- _Task statement_
Your answer should be one number, the count of lines in the entries holding the word "dimensional".

- _Provided records_
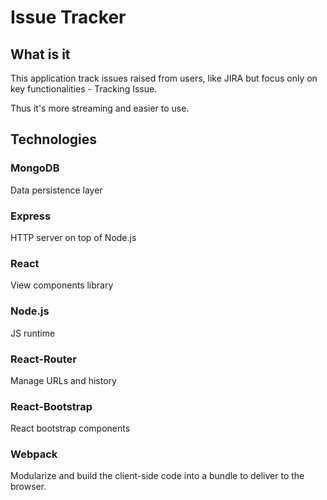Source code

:# Issue Tracker

## What is it

This application track issues raised from users, like JIRA but focus only on key functionalities - Tracking Issue.

Thus it's more streaming and easier to use.

## Technologies

### MongoDB

Data persistence layer

### Express

HTTP server on top of Node.js

### React

View components library

### Node.js

JS runtime

### React-Router

Manage URLs and history

### React-Bootstrap

React bootstrap components

### Webpack

Modularize and build the client-side code into a bundle to deliver to the browser.
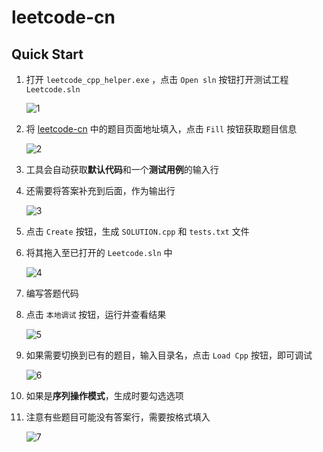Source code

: # leetcode-cn

## Quick Start

1. 打开 `leetcode_cpp_helper.exe` ，点击 `Open sln` 按钮打开测试工程 `Leetcode.sln`

   ![1](https://s2.ax1x.com/2020/02/19/3VdiTA.png)

2. 将 [leetcode-cn](https://leetcode-cn.com/) 中的题目页面地址填入，点击 `Fill` 按钮获取题目信息

   ![2](https://s2.ax1x.com/2020/02/19/3VdnOg.png)

3. 工具会自动获取**默认代码**和一个**测试用例**的输入行

4. 还需要将答案补充到后面，作为输出行

   ![3](https://s2.ax1x.com/2020/02/19/3VdKmQ.png)

5. 点击 `Create` 按钮，生成 `SOLUTION.cpp` 和 `tests.txt` 文件

6. 将其拖入至已打开的 `Leetcode.sln` 中

   ![4](https://s2.ax1x.com/2020/02/19/3VdAYt.png)

7. 编写答题代码

8. 点击 `本地调试` 按钮，运行并查看结果

   ![5](https://s2.ax1x.com/2020/02/19/3VdEfP.png)

9. 如果需要切换到已有的题目，输入目录名，点击 `Load Cpp` 按钮，即可调试

      ![6](https://s2.ax1x.com/2020/02/19/3VdYlT.png)

10. 如果是**序列操作模式**，生成时要勾选选项

11. 注意有些题目可能没有答案行，需要按格式填入

    ![7](https://s2.ax1x.com/2020/02/19/3Vdd0J.png)

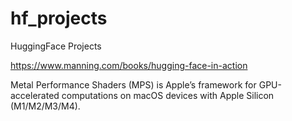 # hf_projects

HuggingFace Projects

https://www.manning.com/books/hugging-face-in-action

Metal Performance Shaders (MPS) is Apple’s framework for GPU-accelerated computations on macOS devices with Apple Silicon (M1/M2/M3/M4).


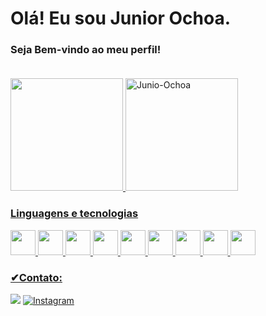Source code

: # Olá! Eu sou Junior Ochoa.
### Seja Bem-vindo ao meu perfil! <br/> <br/>

<div>
<a href="https://github.com/Junior-Ochoa">
<img loading="lazy" height="180em" src="https://github-readme-stats.vercel.app/api?username=Junior-Ochoa&show_icons=true&theme=dark"/>
<img loading="lazy" height="180em" src="https://github-readme-stats.vercel.app/api/top-langs/?username=Junior-Ochoa&layout=compact&theme=dark" alt="Junio-Ochoa"/>
</div>

### Linguagens e tecnologias
<img src="https://cdn.jsdelivr.net/gh/devicons/devicon/icons/javascript/javascript-original.svg" width="40" heigh="40"/> <img src="https://cdn.jsdelivr.net/gh/devicons/devicon/icons/react/react-original-wordmark.svg" width="40" heigh="40"/> <img src="https://cdn.jsdelivr.net/gh/devicons/devicon/icons/nodejs/nodejs-original.svg" width="40" heigh="40"/> <img src="https://cdn.jsdelivr.net/gh/devicons/devicon/icons/typescript/typescript-original.svg" width="40" heigh="40" /> <img src="https://cdn.jsdelivr.net/gh/devicons/devicon/icons/html5/html5-original-wordmark.svg" width="40" heigh="40" /> <img src="https://cdn.jsdelivr.net/gh/devicons/devicon/icons/npm/npm-original-wordmark.svg" width="40" heigh="40" /> <img src="https://cdn.jsdelivr.net/gh/devicons/devicon/icons/sass/sass-original.svg" width="40" heigh="40" /> <img src="https://cdn.jsdelivr.net/gh/devicons/devicon/icons/vscode/vscode-original.svg" width="40" heigh="40" />  <img src="https://cdn.jsdelivr.net/gh/devicons/devicon/icons/postgresql/postgresql-plain-wordmark.svg" width="40" heigh="40" />
          
          

          
          
          
          

  
### ✔Contato:

  
<a href = "mailto:ademirks@gmail.com"><img src="https://img.shields.io/badge/Gmail-D14836?style=for-the-badge&logo=gmail&logoColor=white" target="_blank"></a>
[![Instagram](https://img.shields.io/badge/Instagram-E4405F?style=for-the-badge&logo=instagram&logoColor=white)](https://instagram.com/jjuniorochoa)
    
 




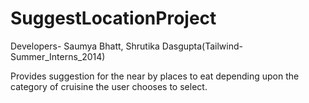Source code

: SuggestLocationProject
======================

Developers- Saumya Bhatt, Shrutika Dasgupta(Tailwind-Summer_Interns_2014)

Provides suggestion for the near by places to eat depending upon the category of cruisine the user chooses to select.
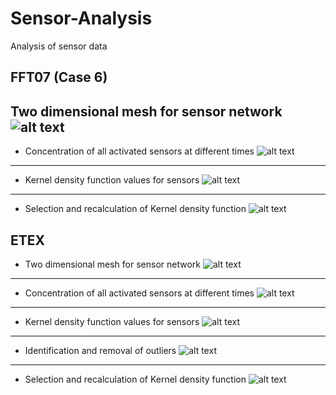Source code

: 


# Sensor-Analysis
Analysis of sensor data

## FFT07 (Case 6)
Two dimensional mesh for sensor network
![alt text](https://github.com/bchow1/Sensor-Analysis/blob/master/Examples/FFT07/FFT07_mesh.png "FFT07")
------
* Concentration of all activated sensors at different times
![alt text](https://github.com/bchow1/Sensor-Analysis/blob/master/Examples/FFT07/FFT07_allHits.png "FFT07 All Hits")
------
* Kernel density function values for sensors 
![alt text](https://github.com/bchow1/Sensor-Analysis/blob/master/Examples/FFT07/FFT07_fch.png "FFT07")
------
* Selection and recalculation of Kernel density function
![alt text](https://github.com/bchow1/Sensor-Analysis/blob/master/Examples/FFT07/FFT07_fcstep.png "FFT07")

## ETEX
* Two dimensional mesh for sensor network
![alt text](https://github.com/bchow1/Sensor-Analysis/blob/master/Examples/ETEX/ETEX_mesh.png "ETEX mesh")
------
* Concentration of all activated sensors at different times
![alt text](https://github.com/bchow1/Sensor-Analysis/blob/master/Examples/ETEX/ETEX_allHits.png "ETEX concentrations")
------
* Kernel density function values for sensors 
![alt text](https://github.com/bchow1/Sensor-Analysis/blob/master/Examples/ETEX/ETEX_fch.png "ETEX KD Function")
------
* Identification and removal of outliers
![alt text](https://github.com/bchow1/Sensor-Analysis/blob/master/Examples/ETEX/ETEX_outliers.png "ETEX Outliers")
------
* Selection and recalculation of Kernel density function
![alt text](https://github.com/bchow1/Sensor-Analysis/blob/master/Examples/ETEX/ETEX_fcstep.png "ETEX KD Recalculation")
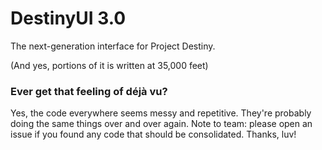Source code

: # DestinyUI 3.0

The next-generation interface for Project Destiny.

(And yes, portions of it is written at 35,000 feet)


### Ever get that feeling of déjà vu?
Yes, the code everywhere seems messy and repetitive. They're probably doing the same things over and over again.
Note to team: please open an issue if you found any code that should be consolidated. Thanks, luv!
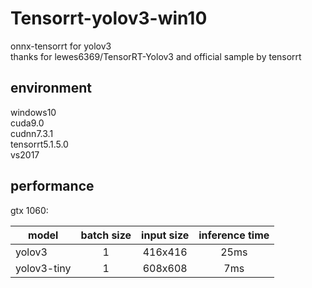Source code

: # Tensorrt-yolov3-win10
onnx-tensorrt for yolov3  
thanks for lewes6369/TensorRT-Yolov3 and official sample by tensorrt  
## environment  
windows10  
cuda9.0  
cudnn7.3.1  
tensorrt5.1.5.0  
vs2017  
## performance  
gtx 1060:
  
| model       | batch size | input size | inference time |
| ----------- | :--------: | :--------: | :------------: |
| yolov3      | 1          | 416x416    | 25ms           |
| yolov3-tiny | 1          | 608x608    | 7ms            |



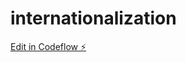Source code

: # internationalization

[Edit in Codeflow ⚡️](https://stackblitz.com/~/github.com/EliasKhajo/internationalization)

- _Expected output_
2